Instructions to follow:
Write out every entry, unchanged. Skip any picture.

[Working data Boundary: Start]

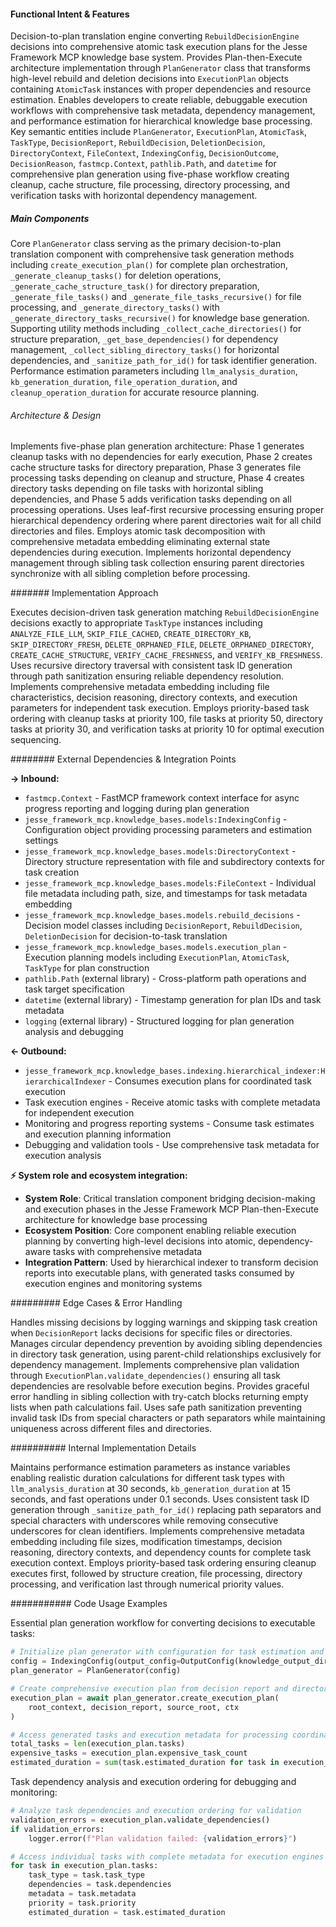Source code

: <!-- CACHE_METADATA_START -->
<!-- Source File: {PROJECT_ROOT}/jesse-framework-mcp/jesse_framework_mcp/knowledge_bases/indexing/plan_generator.py -->
<!-- Cached On: 2025-07-07T00:58:10.622880 -->
<!-- Source Modified: 2025-07-07T00:54:17.820516 -->
<!-- Cache Version: 1.0 -->
<!-- CACHE_METADATA_END -->

#### Functional Intent & Features

Decision-to-plan translation engine converting `RebuildDecisionEngine` decisions into comprehensive atomic task execution plans for the Jesse Framework MCP knowledge base system. Provides Plan-then-Execute architecture implementation through `PlanGenerator` class that transforms high-level rebuild and deletion decisions into `ExecutionPlan` objects containing `AtomicTask` instances with proper dependencies and resource estimation. Enables developers to create reliable, debuggable execution workflows with comprehensive task metadata, dependency management, and performance estimation for hierarchical knowledge base processing. Key semantic entities include `PlanGenerator`, `ExecutionPlan`, `AtomicTask`, `TaskType`, `DecisionReport`, `RebuildDecision`, `DeletionDecision`, `DirectoryContext`, `FileContext`, `IndexingConfig`, `DecisionOutcome`, `DecisionReason`, `fastmcp.Context`, `pathlib.Path`, and `datetime` for comprehensive plan generation using five-phase workflow creating cleanup, cache structure, file processing, directory processing, and verification tasks with horizontal dependency management.

##### Main Components

Core `PlanGenerator` class serving as the primary decision-to-plan translation component with comprehensive task generation methods including `create_execution_plan()` for complete plan orchestration, `_generate_cleanup_tasks()` for deletion operations, `_generate_cache_structure_task()` for directory preparation, `_generate_file_tasks()` and `_generate_file_tasks_recursive()` for file processing, and `_generate_directory_tasks()` with `_generate_directory_tasks_recursive()` for knowledge base generation. Supporting utility methods including `_collect_cache_directories()` for structure preparation, `_get_base_dependencies()` for dependency management, `_collect_sibling_directory_tasks()` for horizontal dependencies, and `_sanitize_path_for_id()` for task identifier generation. Performance estimation parameters including `llm_analysis_duration`, `kb_generation_duration`, `file_operation_duration`, and `cleanup_operation_duration` for accurate resource planning.

###### Architecture & Design

Implements five-phase plan generation architecture: Phase 1 generates cleanup tasks with no dependencies for early execution, Phase 2 creates cache structure tasks for directory preparation, Phase 3 generates file processing tasks depending on cleanup and structure, Phase 4 creates directory tasks depending on file tasks with horizontal sibling dependencies, and Phase 5 adds verification tasks depending on all processing operations. Uses leaf-first recursive processing ensuring proper hierarchical dependency ordering where parent directories wait for all child directories and files. Employs atomic task decomposition with comprehensive metadata embedding eliminating external state dependencies during execution. Implements horizontal dependency management through sibling task collection ensuring parent directories synchronize with all sibling completion before processing.

####### Implementation Approach

Executes decision-driven task generation matching `RebuildDecisionEngine` decisions exactly to appropriate `TaskType` instances including `ANALYZE_FILE_LLM`, `SKIP_FILE_CACHED`, `CREATE_DIRECTORY_KB`, `SKIP_DIRECTORY_FRESH`, `DELETE_ORPHANED_FILE`, `DELETE_ORPHANED_DIRECTORY`, `CREATE_CACHE_STRUCTURE`, `VERIFY_CACHE_FRESHNESS`, and `VERIFY_KB_FRESHNESS`. Uses recursive directory traversal with consistent task ID generation through path sanitization ensuring reliable dependency resolution. Implements comprehensive metadata embedding including file characteristics, decision reasoning, directory contexts, and execution parameters for independent task execution. Employs priority-based task ordering with cleanup tasks at priority 100, file tasks at priority 50, directory tasks at priority 30, and verification tasks at priority 10 for optimal execution sequencing.

######## External Dependencies & Integration Points

**→ Inbound:**
- `fastmcp.Context` - FastMCP framework context interface for async progress reporting and logging during plan generation
- `jesse_framework_mcp.knowledge_bases.models:IndexingConfig` - Configuration object providing processing parameters and estimation settings
- `jesse_framework_mcp.knowledge_bases.models:DirectoryContext` - Directory structure representation with file and subdirectory contexts for task creation
- `jesse_framework_mcp.knowledge_bases.models:FileContext` - Individual file metadata including path, size, and timestamps for task metadata embedding
- `jesse_framework_mcp.knowledge_bases.models.rebuild_decisions` - Decision model classes including `DecisionReport`, `RebuildDecision`, `DeletionDecision` for decision-to-task translation
- `jesse_framework_mcp.knowledge_bases.models.execution_plan` - Execution planning models including `ExecutionPlan`, `AtomicTask`, `TaskType` for plan construction
- `pathlib.Path` (external library) - Cross-platform path operations and task target specification
- `datetime` (external library) - Timestamp generation for plan IDs and task metadata
- `logging` (external library) - Structured logging for plan generation analysis and debugging

**← Outbound:**
- `jesse_framework_mcp.knowledge_bases.indexing.hierarchical_indexer:HierarchicalIndexer` - Consumes execution plans for coordinated task execution
- Task execution engines - Receive atomic tasks with complete metadata for independent execution
- Monitoring and progress reporting systems - Consume task estimates and execution planning information
- Debugging and validation tools - Use comprehensive task metadata for execution analysis

**⚡ System role and ecosystem integration:**
- **System Role**: Critical translation component bridging decision-making and execution phases in the Jesse Framework MCP Plan-then-Execute architecture for knowledge base processing
- **Ecosystem Position**: Core component enabling reliable execution planning by converting high-level decisions into atomic, dependency-aware tasks with comprehensive metadata
- **Integration Pattern**: Used by hierarchical indexer to transform decision reports into executable plans, with generated tasks consumed by execution engines and monitoring systems

######### Edge Cases & Error Handling

Handles missing decisions by logging warnings and skipping task creation when `DecisionReport` lacks decisions for specific files or directories. Manages circular dependency prevention by avoiding sibling dependencies in directory task generation, using parent-child relationships exclusively for dependency management. Implements comprehensive plan validation through `ExecutionPlan.validate_dependencies()` ensuring all task dependencies are resolvable before execution begins. Provides graceful error handling in sibling collection with try-catch blocks returning empty lists when path calculations fail. Uses safe path sanitization preventing invalid task IDs from special characters or path separators while maintaining uniqueness across different files and directories.

########## Internal Implementation Details

Maintains performance estimation parameters as instance variables enabling realistic duration calculations for different task types with `llm_analysis_duration` at 30 seconds, `kb_generation_duration` at 15 seconds, and fast operations under 0.1 seconds. Uses consistent task ID generation through `_sanitize_path_for_id()` replacing path separators and special characters with underscores while removing consecutive underscores for clean identifiers. Implements comprehensive metadata embedding including file sizes, modification timestamps, decision reasoning, directory contexts, and dependency counts for complete task execution context. Employs priority-based task ordering ensuring cleanup executes first, followed by structure creation, file processing, directory processing, and verification last through numerical priority values.

########### Code Usage Examples

Essential plan generation workflow for converting decisions to executable tasks:

```python
# Initialize plan generator with configuration for task estimation and metadata
config = IndexingConfig(output_config=OutputConfig(knowledge_output_directory=knowledge_dir))
plan_generator = PlanGenerator(config)

# Create comprehensive execution plan from decision report and directory context
execution_plan = await plan_generator.create_execution_plan(
    root_context, decision_report, source_root, ctx
)

# Access generated tasks and execution metadata for processing coordination
total_tasks = len(execution_plan.tasks)
expensive_tasks = execution_plan.expensive_task_count
estimated_duration = sum(task.estimated_duration for task in execution_plan.tasks)
```

Task dependency analysis and execution ordering for debugging and monitoring:

```python
# Analyze task dependencies and execution ordering for validation
validation_errors = execution_plan.validate_dependencies()
if validation_errors:
    logger.error(f"Plan validation failed: {validation_errors}")

# Access individual tasks with complete metadata for execution engines
for task in execution_plan.tasks:
    task_type = task.task_type
    dependencies = task.dependencies
    metadata = task.metadata
    priority = task.priority
    estimated_duration = task.estimated_duration
```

[Working data Boundary: End]

Answer to the exercise:
Source code

: <!-- CACHE_METADATA_START -->
<!-- Source File: {PROJECT_ROOT}/jesse-framework-mcp/jesse_framework_mcp/knowledge_bases/indexing/plan_generator.py -->
<!-- Cached On: 2025-07-07T00:58:10.622880 -->
<!-- Source Modified: 2025-07-07T00:54:17.820516 -->
<!-- Cache Version: 1.0 -->
<!-- CACHE_METADATA_END -->

#### Functional Intent & Features

Decision-to-plan translation engine converting `RebuildDecisionEngine` decisions into comprehensive atomic task execution plans for the Jesse Framework MCP knowledge base system. Provides Plan-then-Execute architecture implementation through `PlanGenerator` class that transforms high-level rebuild and deletion decisions into `ExecutionPlan` objects containing `AtomicTask` instances with proper dependencies and resource estimation. Enables developers to create reliable, debuggable execution workflows with comprehensive task metadata, dependency management, and performance estimation for hierarchical knowledge base processing. Key semantic entities include `PlanGenerator`, `ExecutionPlan`, `AtomicTask`, `TaskType`, `DecisionReport`, `RebuildDecision`, `DeletionDecision`, `DirectoryContext`, `FileContext`, `IndexingConfig`, `DecisionOutcome`, `DecisionReason`, `fastmcp.Context`, `pathlib.Path`, and `datetime` for comprehensive plan generation using five-phase workflow creating cleanup, cache structure, file processing, directory processing, and verification tasks with horizontal dependency management.

##### Main Components

Core `PlanGenerator` class serving as the primary decision-to-plan translation component with comprehensive task generation methods including `create_execution_plan()` for complete plan orchestration, `_generate_cleanup_tasks()` for deletion operations, `_generate_cache_structure_task()` for directory preparation, `_generate_file_tasks()` and `_generate_file_tasks_recursive()` for file processing, and `_generate_directory_tasks()` with `_generate_directory_tasks_recursive()` for knowledge base generation. Supporting utility methods including `_collect_cache_directories()` for structure preparation, `_get_base_dependencies()` for dependency management, `_collect_sibling_directory_tasks()` for horizontal dependencies, and `_sanitize_path_for_id()` for task identifier generation. Performance estimation parameters including `llm_analysis_duration`, `kb_generation_duration`, `file_operation_duration`, and `cleanup_operation_duration` for accurate resource planning.

###### Architecture & Design

Implements five-phase plan generation architecture: Phase 1 generates cleanup tasks with no dependencies for early execution, Phase 2 creates cache structure tasks for directory preparation, Phase 3 generates file processing tasks depending on cleanup and structure, Phase 4 creates directory tasks depending on file tasks with horizontal sibling dependencies, and Phase 5 adds verification tasks depending on all processing operations. Uses leaf-first recursive processing ensuring proper hierarchical dependency ordering where parent directories wait for all child directories and files. Employs atomic task decomposition with comprehensive metadata embedding eliminating external state dependencies during execution. Implements horizontal dependency management through sibling task collection ensuring parent directories synchronize with all sibling completion before processing.

####### Implementation Approach

Executes decision-driven task generation matching `RebuildDecisionEngine` decisions exactly to appropriate `TaskType` instances including `ANALYZE_FILE_LLM`, `SKIP_FILE_CACHED`, `CREATE_DIRECTORY_KB`, `SKIP_DIRECTORY_FRESH`, `DELETE_ORPHANED_FILE`, `DELETE_ORPHANED_DIRECTORY`, `CREATE_CACHE_STRUCTURE`, `VERIFY_CACHE_FRESHNESS`, and `VERIFY_KB_FRESHNESS`. Uses recursive directory traversal with consistent task ID generation through path sanitization ensuring reliable dependency resolution. Implements comprehensive metadata embedding including file characteristics, decision reasoning, directory contexts, and execution parameters for independent task execution. Employs priority-based task ordering with cleanup tasks at priority 100, file tasks at priority 50, directory tasks at priority 30, and verification tasks at priority 10 for optimal execution sequencing.

######## External Dependencies & Integration Points

**→ Inbound:**
- `fastmcp.Context` - FastMCP framework context interface for async progress reporting and logging during plan generation
- `jesse_framework_mcp.knowledge_bases.models:IndexingConfig` - Configuration object providing processing parameters and estimation settings
- `jesse_framework_mcp.knowledge_bases.models:DirectoryContext` - Directory structure representation with file and subdirectory contexts for task creation
- `jesse_framework_mcp.knowledge_bases.models:FileContext` - Individual file metadata including path, size, and timestamps for task metadata embedding
- `jesse_framework_mcp.knowledge_bases.models.rebuild_decisions` - Decision model classes including `DecisionReport`, `RebuildDecision`, `DeletionDecision` for decision-to-task translation
- `jesse_framework_mcp.knowledge_bases.models.execution_plan` - Execution planning models including `ExecutionPlan`, `AtomicTask`, `TaskType` for plan construction
- `pathlib.Path` (external library) - Cross-platform path operations and task target specification
- `datetime` (external library) - Timestamp generation for plan IDs and task metadata
- `logging` (external library) - Structured logging for plan generation analysis and debugging

**← Outbound:**
- `jesse_framework_mcp.knowledge_bases.indexing.hierarchical_indexer:HierarchicalIndexer` - Consumes execution plans for coordinated task execution
- Task execution engines - Receive atomic tasks with complete metadata for independent execution
- Monitoring and progress reporting systems - Consume task estimates and execution planning information
- Debugging and validation tools - Use comprehensive task metadata for execution analysis

**⚡ System role and ecosystem integration:**
- **System Role**: Critical translation component bridging decision-making and execution phases in the Jesse Framework MCP Plan-then-Execute architecture for knowledge base processing
- **Ecosystem Position**: Core component enabling reliable execution planning by converting high-level decisions into atomic, dependency-aware tasks with comprehensive metadata
- **Integration Pattern**: Used by hierarchical indexer to transform decision reports into executable plans, with generated tasks consumed by execution engines and monitoring systems

######### Edge Cases & Error Handling

Handles missing decisions by logging warnings and skipping task creation when `DecisionReport` lacks decisions for specific files or directories. Manages circular dependency prevention by avoiding sibling dependencies in directory task generation, using parent-child relationships exclusively for dependency management. Implements comprehensive plan validation through `ExecutionPlan.validate_dependencies()` ensuring all task dependencies are resolvable before execution begins. Provides graceful error handling in sibling collection with try-catch blocks returning empty lists when path calculations fail. Uses safe path sanitization preventing invalid task IDs from special characters or path separators while maintaining uniqueness across different files and directories.

########## Internal Implementation Details

Maintains performance estimation parameters as instance variables enabling realistic duration calculations for different task types with `llm_analysis_duration` at 30 seconds, `kb_generation_duration` at 15 seconds, and fast operations under 0.1 seconds. Uses consistent task ID generation through `_sanitize_path_for_id()` replacing path separators and special characters with underscores while removing consecutive underscores for clean identifiers. Implements comprehensive metadata embedding including file sizes, modification timestamps, decision reasoning, directory contexts, and dependency counts for complete task execution context. Employs priority-based task ordering ensuring cleanup executes first, followed by structure creation, file processing, directory processing, and verification last through numerical priority values.

########### Code Usage Examples

Essential plan generation workflow for converting decisions to executable tasks:

```python
# Initialize plan generator with configuration for task estimation and metadata
config = IndexingConfig(output_config=OutputConfig(knowledge_output_directory=knowledge_dir))
plan_generator = PlanGenerator(config)

# Create comprehensive execution plan from decision report and directory context
execution_plan = await plan_generator.create_execution_plan(
    root_context, decision_report, source_root, ctx
)

# Access generated tasks and execution metadata for processing coordination
total_tasks = len(execution_plan.tasks)
expensive_tasks = execution_plan.expensive_task_count
estimated_duration = sum(task.estimated_duration for task in execution_plan.tasks)
```

Task dependency analysis and execution ordering for debugging and monitoring:

```python
# Analyze task dependencies and execution ordering for validation
validation_errors = execution_plan.validate_dependencies()
if validation_errors:
    logger.error(f"Plan validation failed: {validation_errors}")

# Access individual tasks with complete metadata for execution engines
for task in execution_plan.tasks:
    task_type = task.task_type
    dependencies = task.dependencies
    metadata = task.metadata
    priority = task.priority
    estimated_duration = task.estimated_duration
```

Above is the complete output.